The group organizes several events each year, which are open to anyone of any religion. They do a Fast-a-Thon during Ramadan in the summer and will host a comedy night during spring term. MSA recently hosted the popular Night of the Crescent with almost 200 attendees. The event included a live fashion show with traditional Muslim dress, a guest speaker and delicious food.
The fashion show was meant to help disband the “us vs. them” mantra instilled in many minds after Sept. 11, 2001 attacks, by identifying and upending common misconceptions about Islam.
One common fallacy asserts Muslim women have no rights. Bayann Gonda, a sophomore math major and MSA member, said the hijab — the traditional headscarves and modest dress that many Muslim women wear — is a matter of choice.

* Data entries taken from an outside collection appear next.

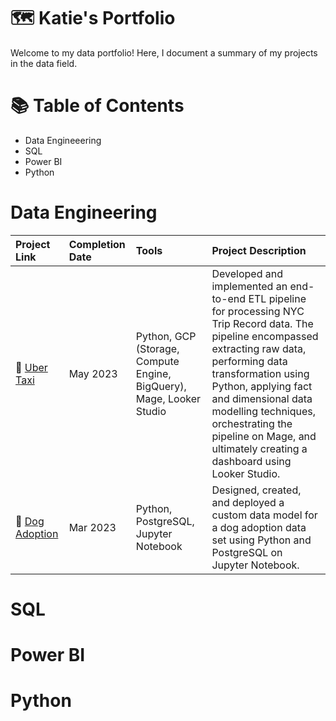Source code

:  # 🗺 Katie's Portfolio
Welcome to my data portfolio! Here, I document a summary of my projects in the data field.

# 📚 Table of Contents
- Data Engineeering
- SQL
- Power BI
- Python

# Data Engineering
| Project Link | Completion Date | Tools                                                           | Project Description                                                                                                                                                                                             |
| :----------- | :-------------- | :-------------------------------------------------------------- | :-------------------------------------------------------------------------------------------------------------------------------------------------------------------------------------------------------------- |
| 🚕 [Uber Taxi](link_to_uber_taxi_project) | May 2023        | Python, GCP (Storage, Compute Engine, BigQuery), Mage, Looker Studio | Developed and implemented an end-to-end ETL pipeline for processing NYC Trip Record data. The pipeline encompassed extracting raw data, performing data transformation using Python, applying fact and dimensional data modelling techniques, orchestrating the pipeline on Mage, and ultimately creating a dashboard using Looker Studio. |
| 🐶 [Dog Adoption](link_to_dog_adoption_project) | Mar 2023        | Python, PostgreSQL, Jupyter Notebook                            | Designed, created, and deployed a custom data model for a dog adoption data set using Python and PostgreSQL on Jupyter Notebook.                                                                                               |
# SQL

# Power BI

# Python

“You don’t wear it because you have to,” Gonda said. “You do it when you’re ready, solely for the sake of God.”
Her experience wearing the Hijab on campus has been cordial, because the OSU community welcomes all cultures and religions. Similarly, Mekaoui finds OSU a beautiful community and campus with an abundance of understanding and a desire to learn about Islam.
She says it is morally wrong to criticize someone based on appearance.

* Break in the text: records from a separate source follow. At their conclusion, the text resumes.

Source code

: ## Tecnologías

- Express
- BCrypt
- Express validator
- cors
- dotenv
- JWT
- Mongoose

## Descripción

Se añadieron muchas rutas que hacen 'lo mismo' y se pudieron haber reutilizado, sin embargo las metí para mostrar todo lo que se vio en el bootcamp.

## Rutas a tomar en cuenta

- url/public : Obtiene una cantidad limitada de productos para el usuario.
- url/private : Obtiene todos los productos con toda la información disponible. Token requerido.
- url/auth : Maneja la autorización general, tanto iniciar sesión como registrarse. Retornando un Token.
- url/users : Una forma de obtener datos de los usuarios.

Another misconception about Muslims is they’re all terrorists.
“Many people look solely to the media for beliefs and want to stay in a bubble of ignorance,” Gonda said.
Both Mekaoui and Gonda have been pulled out of airport security lines and separately checked with pat-downs.
“At the end of the day we’re all the same,” Mekaoui said, who is originally from Paris. “We all desire peace and respect,”
Mekaoui understands the misconceptions society places on Muslims, and through the Muslim Student Association he, and more than 100 other members, aim to accept all kinds of people through tolerance and patience.
Mekaoui notes the MSA is open to everyone — Muslim or not. He encourages all members and new participates to actively engage in discussions and ask questions.
Mekaoui noted all members of the MSA are tolerant and willing to replace the fallacies about Islam since 9/11.